Canmore's Will Gadd, 47, has done more than enough to earn his "Captain Adventure" moniker. And now National Geographic has recognized the iceclimber/paraglider's feats by naming him one of its "Adventurers of the Year."

The magazine highlighted the paragliding trip as it recognized him and co-glider Gavin McClurg among 10 groups and individuals for their "remarkable achievement in exploration, adventure sports, conservation and humanitarianism."

"They look for things that are groundbreaking or different, and I guess I caught their eye," the Red Bull-sponsored Gadd told The Calgary Herald.

The paragliding trip across the Rocky Mountains began August 1, and saw the athletes fly as far as 50 miles (80.46 kilometres) in a single day when they couldn't find somewhere to land.

"It was absolutely terrifying terrain to fly through," McClurg told the magazine. "We had to break all the rules of cross-country flying to get through huge sections of the route. You just don't fly over terrain where you can't land, and we had to do it continuously."

The trip was just one of Gadd's highlights in 2014.

Early in the year, he scaled B.C.'s Helmcken Falls, a 141-metre ice and rock climb that is considered one of the most difficult in the world, the Herald said.

The falls produce icicles that fall like the blade of a guillotine, described The Globe and Mail, but Gadd managed to keep his head as he climbed it in eight hours.

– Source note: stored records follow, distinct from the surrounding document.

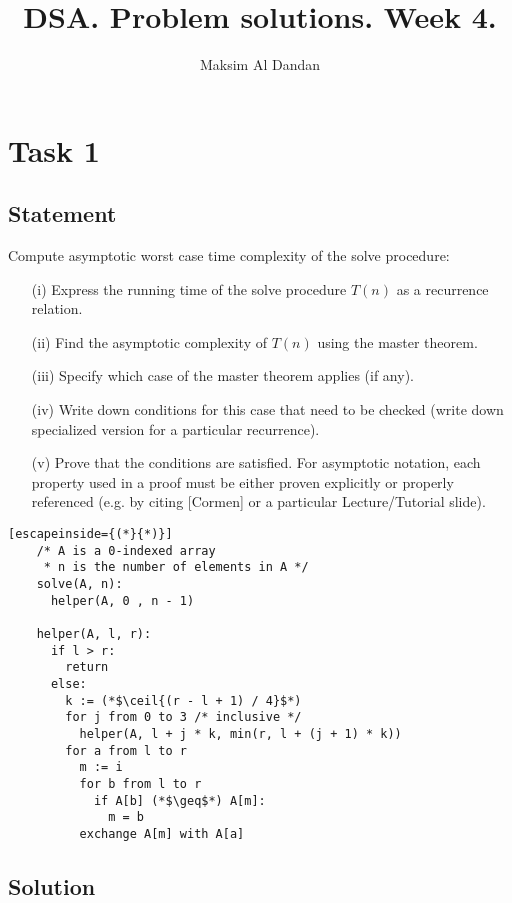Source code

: \documentclass{article}
\title{DSA. Problem solutions. Week 4.}
\author{Maksim Al Dandan}
\DeclarePairedDelimiter\ceil{\lceil}{\rceil}
\begin{document}
\maketitle


\section{Task 1}
\subsection{Statement}
Compute asymptotic worst case time complexity of the solve procedure:

\begin{enumerate}
    \setlength\itemsep{0em}
    \item[(i)] Express the running time of the solve procedure $T(n)$ as a recurrence relation.
    \item[(ii)] Find the asymptotic complexity of $T(n)$ using the master theorem. 
    \item[(iii)] Specify which case of the master theorem applies (if any).
    \item[(iv)] Write down conditions for this case that need to be checked (write down specialized version for a particular recurrence).
    \item[(v)] Prove that the conditions are satisfied. For asymptotic notation, each property used in a proof must be either proven explicitly or properly referenced (e.g. by citing [Cormen] or a particular Lecture/Tutorial slide).
\end{enumerate}

\begin{lstlisting}[escapeinside={(*}{*)}]
    /* A is a 0-indexed array
     * n is the number of elements in A */
    solve(A, n):
      helper(A, 0 , n - 1)
 
    helper(A, l, r):
      if l > r:
        return 
      else:
        k := (*$\ceil{(r - l + 1) / 4}$*) 
        for j from 0 to 3 /* inclusive */
          helper(A, l + j * k, min(r, l + (j + 1) * k))
        for a from l to r
          m := i
          for b from l to r
            if A[b] (*$\geq$*) A[m]:
              m = b
          exchange A[m] with A[a]
\end{lstlisting}

\subsection{Solution}
\end{document}

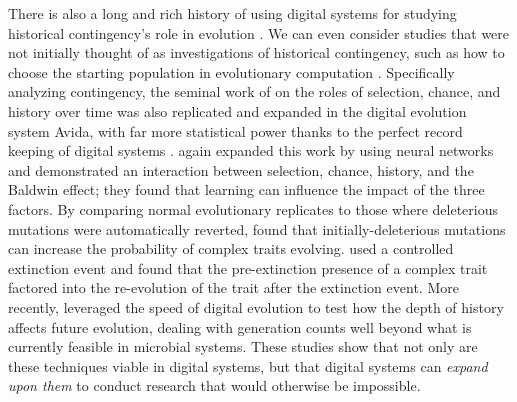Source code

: There is also a long and rich history of using digital systems for studying historical contingency's role in evolution \citep{taylorReplayingTapeInvestigation1998}.
We can even consider studies that were not initially thought of as investigations of historical contingency, such as how to choose the starting population in evolutionary computation \citep{burkeInitializationStrategiesDiversity1998, schmidtIncorporatingExpertKnowledge2009}.
Specifically analyzing contingency, the seminal work of \citet{travisanoExperimentalTestsRoles1995} on the roles of selection, chance, and history over time was also replicated and expanded in the digital evolution system Avida, with far more statistical power thanks to the perfect record keeping of digital systems \citep{wagenaarInfluenceChanceHistory2004}.
\citet{braughtEffectsLearningRoles2007} again expanded this work by using neural networks and demonstrated an interaction between selection, chance, history, and the Baldwin effect; they found that learning can influence the impact of the three factors.
By comparing normal evolutionary replicates to those where deleterious mutations were automatically reverted, \citet{covertiiiExperimentsRoleDeleterious2013} found that initially-deleterious mutations can increase the probability of complex traits evolving.
\citet{yedidHistoricalContingentFactors2008} used a controlled extinction event and found that the pre-extinction presence of a complex trait factored into the re-evolution of the trait after the extinction event. 
More recently, \citet{bundyHowFootprintHistory2021} leveraged the speed of digital evolution to test how the depth of history affects future evolution, dealing with generation counts well beyond what is currently feasible in microbial systems. 
These studies show that not only are these techniques viable in digital systems, but that digital systems can \textit{expand upon them} to conduct research that would otherwise be impossible.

To cap off an exciting 2014, he also took a November trip to climb receding glaciers on top of Kilimanjaro which, a video pointed out, could disappear due to climate change in the next five years.

Temperatures at that height (6,000 metres) would freeze at night, but go above the freezing level when the sun was up. It meant that Gadd would "literally climb stuff that wouldn't be there the next day."

But what's next for the intrepid climber? Just last weekend he won the elite mixed climbing competition at Colorado's Ouray Ice Festival, and it seems unlikely he'll ramp down his stunts anytime soon.

"These are lifelong sports," he told the Herald. "If a 47-year-old can still win competitions and win awards, it is something you can do your whole life."